Make open_zip print realpath when raising BadZipfile. #4186

Merged
merged 4 commits into from Jan 26, 2017

Conversation

Projects
None yet
3 participants
@mateor
Member

mateor commented Jan 17, 2017

Problem

contextutil.open_zip(fp) is generally called on files under .pants.d, which
increasingly are symlinks.

In the motivating example, a jar was corrupted and could
not be opened by detect_duplicates task. The Exception was:

Exception message: Bad Zipfile
/buildroot/.pants.d/pom-resolve/pom-resolve/syms/org/some/corrupted.jar: File is not a zip file

The corrupted file is really at the realpath, and
neither cleaning nor deleting the symlink will help.

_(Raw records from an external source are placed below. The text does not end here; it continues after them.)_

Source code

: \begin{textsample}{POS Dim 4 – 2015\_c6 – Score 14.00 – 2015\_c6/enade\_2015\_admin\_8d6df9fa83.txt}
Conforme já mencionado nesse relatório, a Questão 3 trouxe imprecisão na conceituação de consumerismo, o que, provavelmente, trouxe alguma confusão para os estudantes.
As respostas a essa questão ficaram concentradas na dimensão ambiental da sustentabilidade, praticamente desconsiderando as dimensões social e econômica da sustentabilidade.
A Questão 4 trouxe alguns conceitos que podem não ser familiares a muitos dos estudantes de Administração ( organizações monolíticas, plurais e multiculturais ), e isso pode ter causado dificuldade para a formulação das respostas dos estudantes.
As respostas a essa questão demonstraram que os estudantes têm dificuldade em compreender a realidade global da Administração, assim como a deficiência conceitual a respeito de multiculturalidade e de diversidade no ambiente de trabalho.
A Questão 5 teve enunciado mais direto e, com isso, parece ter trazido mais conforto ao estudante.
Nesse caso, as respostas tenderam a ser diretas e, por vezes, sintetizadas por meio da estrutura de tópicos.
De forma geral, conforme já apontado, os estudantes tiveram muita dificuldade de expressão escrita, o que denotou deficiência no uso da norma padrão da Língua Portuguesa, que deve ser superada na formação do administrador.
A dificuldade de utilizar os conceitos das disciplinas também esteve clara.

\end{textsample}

Also, it turns out that zipfile does not filter for falsey values
but instead bubbles up an AttributeError that is tough to traceback:

        # Determine file size
>       fpin.seek(0, 2)
E       AttributeError: 'NoneType' object has no attribute 'seek'

Solution

  • Check if open_zip is passed a falsey value, and return a custom subclass of
    zipfile.BadZipfile created for that circumstance
  • Provide the realpath of files that cause zipfile.BadZipfile to bubble up.

Result

  • If passed a falsey file path:
        if not path_or_file:
>       raise InvalidZipPath('{} is not a valid zip location'.format(path_or_file))
E       InvalidZipPath: Invalid zip location: None
  • If passed a symlink to a corrupted archive:

It used to be:

    Exception message: Bad Zipfile
    /buildroot/.pants.d/pom-resolve/pom-resolve/syms/org/some/corrupted.jar: File is not a zip file

And now it says

    Exception message: Bad Zipfile
    ~/.m2/repository/org/some/corrupted.jar: File is not a zip file
Make open_zip print realpath when raising BadZipfile.
open_zip is used to unzip jars, but is usually called
on files under .pants.d, which increasingly are symlinks.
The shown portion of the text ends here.